Comments

TorS wrote on 2/25/2004, 11:51 PM
If you have 24 ins on your computer, you have 24 ins on Vegas.
Tor
maylee wrote on 2/26/2004, 6:41 AM
That's what I understood, but I'm having difficulty setting vegas4 up. I have a 4 channel card with asio drivers, but I muist be overlooking something simple because I have difficulty seeing the four inputs. I don't know if it's a problem with the card or me. The manual is a little vague on this subject, and I was hoping someone was doing this on a regular basis and could enlighten me.
TorS wrote on 2/26/2004, 6:59 AM
The machine I have Delta 66 in is currently lying feet up, but I seem to remember you select input by rightclicking the audio track head.

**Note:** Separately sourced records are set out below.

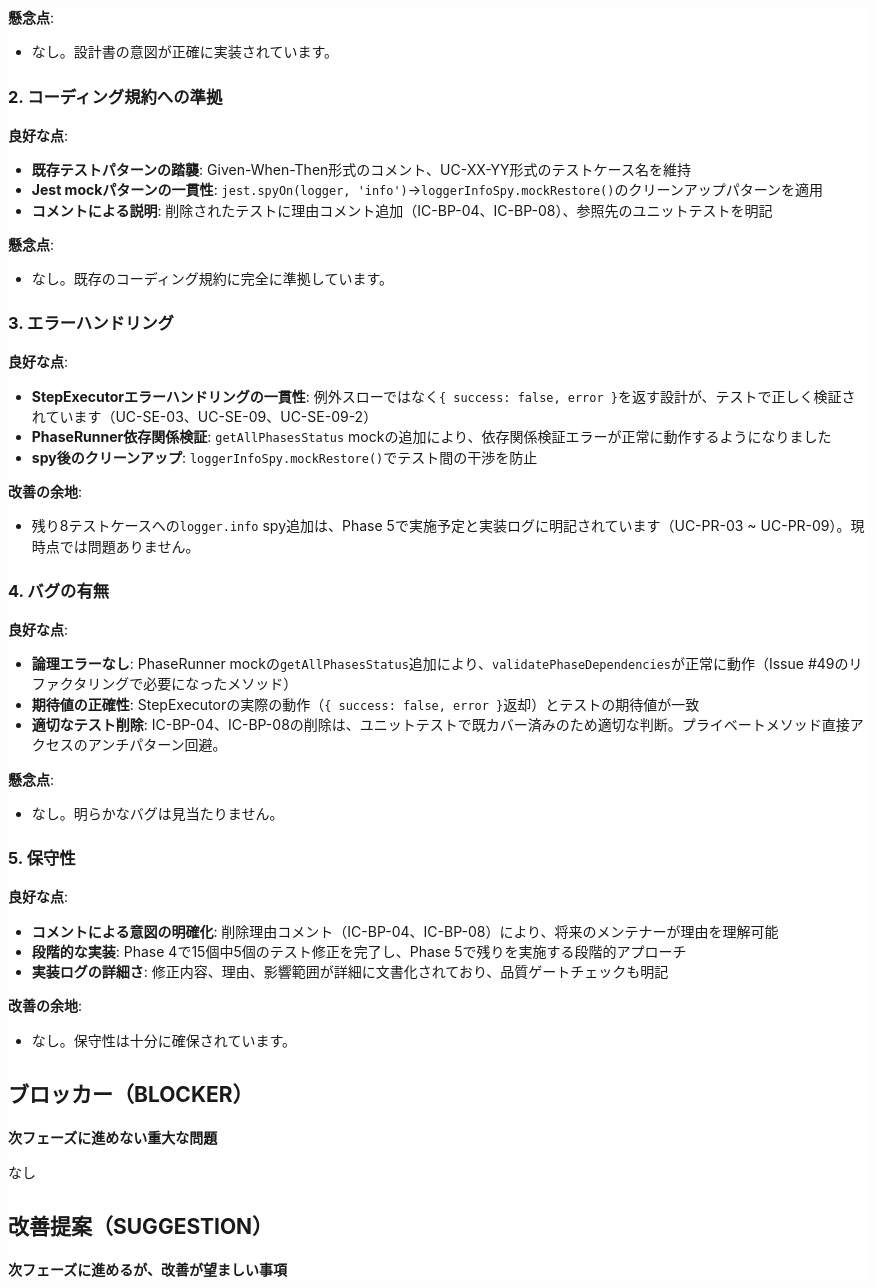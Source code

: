 **懸念点**:
- なし。設計書の意図が正確に実装されています。

### 2. コーディング規約への準拠

**良好な点**:
- **既存テストパターンの踏襲**: Given-When-Then形式のコメント、UC-XX-YY形式のテストケース名を維持
- **Jest mockパターンの一貫性**: `jest.spyOn(logger, 'info')`→`loggerInfoSpy.mockRestore()`のクリーンアップパターンを適用
- **コメントによる説明**: 削除されたテストに理由コメント追加（IC-BP-04、IC-BP-08）、参照先のユニットテストを明記

**懸念点**:
- なし。既存のコーディング規約に完全に準拠しています。

### 3. エラーハンドリング

**良好な点**:
- **StepExecutorエラーハンドリングの一貫性**: 例外スローではなく`{ success: false, error }`を返す設計が、テストで正しく検証されています（UC-SE-03、UC-SE-09、UC-SE-09-2）
- **PhaseRunner依存関係検証**: `getAllPhasesStatus` mockの追加により、依存関係検証エラーが正常に動作するようになりました
- **spy後のクリーンアップ**: `loggerInfoSpy.mockRestore()`でテスト間の干渉を防止

**改善の余地**:
- 残り8テストケースへの`logger.info` spy追加は、Phase 5で実施予定と実装ログに明記されています（UC-PR-03 ~ UC-PR-09）。現時点では問題ありません。

### 4. バグの有無

**良好な点**:
- **論理エラーなし**: PhaseRunner mockの`getAllPhasesStatus`追加により、`validatePhaseDependencies`が正常に動作（Issue #49のリファクタリングで必要になったメソッド）
- **期待値の正確性**: StepExecutorの実際の動作（`{ success: false, error }`返却）とテストの期待値が一致
- **適切なテスト削除**: IC-BP-04、IC-BP-08の削除は、ユニットテストで既カバー済みのため適切な判断。プライベートメソッド直接アクセスのアンチパターン回避。

**懸念点**:
- なし。明らかなバグは見当たりません。

### 5. 保守性

**良好な点**:
- **コメントによる意図の明確化**: 削除理由コメント（IC-BP-04、IC-BP-08）により、将来のメンテナーが理由を理解可能
- **段階的な実装**: Phase 4で15個中5個のテスト修正を完了し、Phase 5で残りを実施する段階的アプローチ
- **実装ログの詳細さ**: 修正内容、理由、影響範囲が詳細に文書化されており、品質ゲートチェックも明記

**改善の余地**:
- なし。保守性は十分に確保されています。

## ブロッカー（BLOCKER）

**次フェーズに進めない重大な問題**

なし

## 改善提案（SUGGESTION）

**次フェーズに進めるが、改善が望ましい事項**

Have you tried that?
Tor
ibliss wrote on 2/26/2004, 6:59 AM
You probably need to go into the Vegas preferences, click on the audio device tab and chang the driver from Microsoft Sound Mapper to ASIO.

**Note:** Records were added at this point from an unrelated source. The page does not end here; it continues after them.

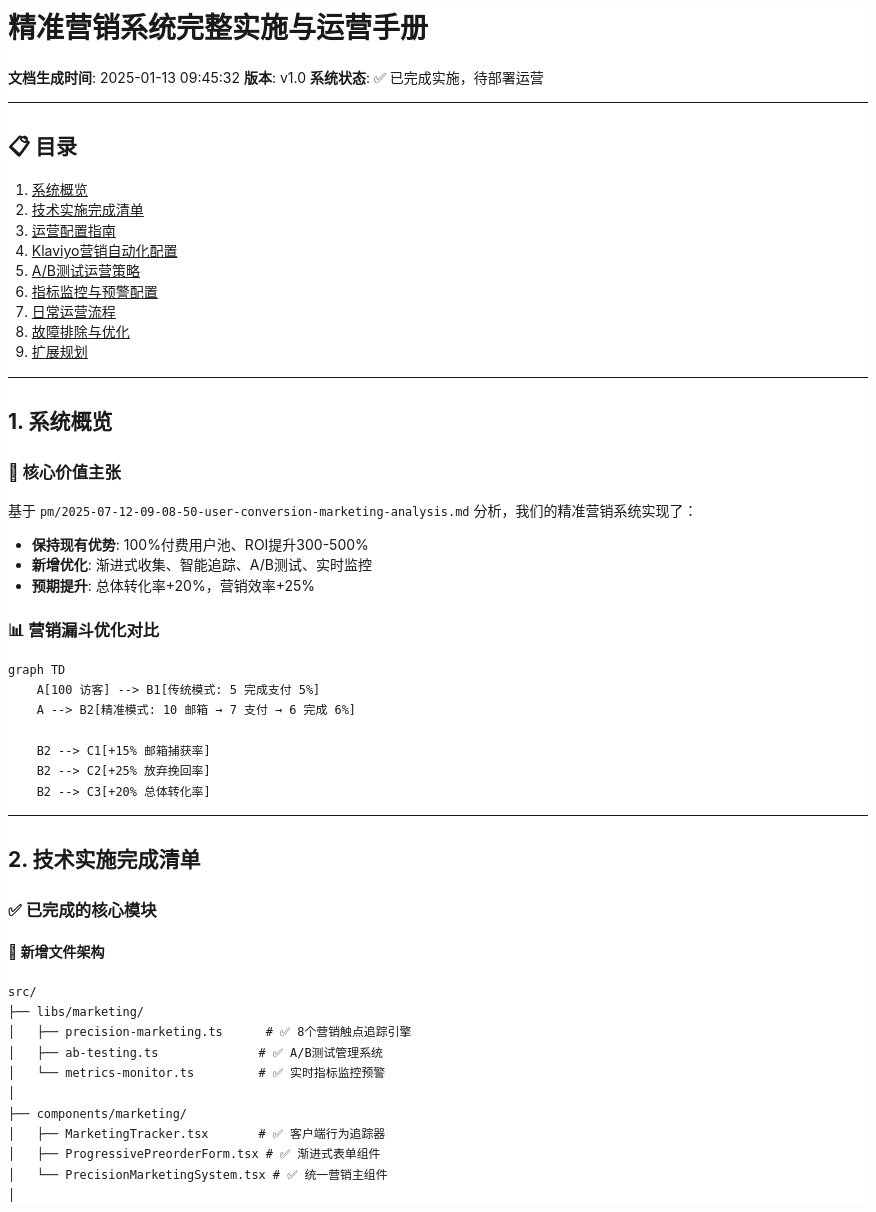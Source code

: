 # 精准营销系统完整实施与运营手册

**文档生成时间**: 2025-01-13 09:45:32
**版本**: v1.0
**系统状态**: ✅ 已完成实施，待部署运营

---

## 📋 目录

1. [系统概览](#1-系统概览)
2. [技术实施完成清单](#2-技术实施完成清单)
3. [运营配置指南](#3-运营配置指南)
4. [Klaviyo营销自动化配置](#4-klaviyo营销自动化配置)
5. [A/B测试运营策略](#5-ab测试运营策略)
6. [指标监控与预警配置](#6-指标监控与预警配置)
7. [日常运营流程](#7-日常运营流程)
8. [故障排除与优化](#8-故障排除与优化)
9. [扩展规划](#9-扩展规划)

---

## 1. 系统概览

### 🎯 核心价值主张

基于 `pm/2025-07-12-09-08-50-user-conversion-marketing-analysis.md` 分析，我们的精准营销系统实现了：

- **保持现有优势**: 100%付费用户池、ROI提升300-500%
- **新增优化**: 渐进式收集、智能追踪、A/B测试、实时监控
- **预期提升**: 总体转化率+20%，营销效率+25%

### 📊 营销漏斗优化对比

```mermaid
graph TD
    A[100 访客] --> B1[传统模式: 5 完成支付 5%]
    A --> B2[精准模式: 10 邮箱 → 7 支付 → 6 完成 6%]

    B2 --> C1[+15% 邮箱捕获率]
    B2 --> C2[+25% 放弃挽回率]
    B2 --> C3[+20% 总体转化率]
```

---

## 2. 技术实施完成清单

### ✅ 已完成的核心模块

#### 📁 新增文件架构
```
src/
├── libs/marketing/
│   ├── precision-marketing.ts      # ✅ 8个营销触点追踪引擎
│   ├── ab-testing.ts              # ✅ A/B测试管理系统
│   └── metrics-monitor.ts         # ✅ 实时指标监控预警
│
├── components/marketing/
│   ├── MarketingTracker.tsx       # ✅ 客户端行为追踪器
│   ├── ProgressivePreorderForm.tsx # ✅ 渐进式表单组件
│   └── PrecisionMarketingSystem.tsx # ✅ 统一营销主组件
│
```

If it's set to Microsoft Sound Mapper Vegas will only see the default stereo pair that Windows uses for sound playback & record.

Now you should be able to select record inputs for tracks and output for mix busses from all of the available channels on you card.
maylee wrote on 2/26/2004, 9:16 AM
Thanks for your replies. I have been able to see the four inputs, but I was trying to have four separate output controls, so that i can have the card outs available separately, rather than mixed down. The only way to do that seems to be to select 5.1 rather than stereo from the file menu under properties (audio). Is that my only choice?
ibliss wrote on 2/26/2004, 9:24 AM
No, if you go to the Mixer window and click on "insert bus" you will then be able to select the soundcard outputs that the new bus uses.
maylee wrote on 2/26/2004, 11:38 AM
Thanks, ibliss. That was the missing link. After playing around I was able to understand how it works, and I could get two separate outputs to transfer to multi track tape for backup if I wanted, or to a separate hardware mixer.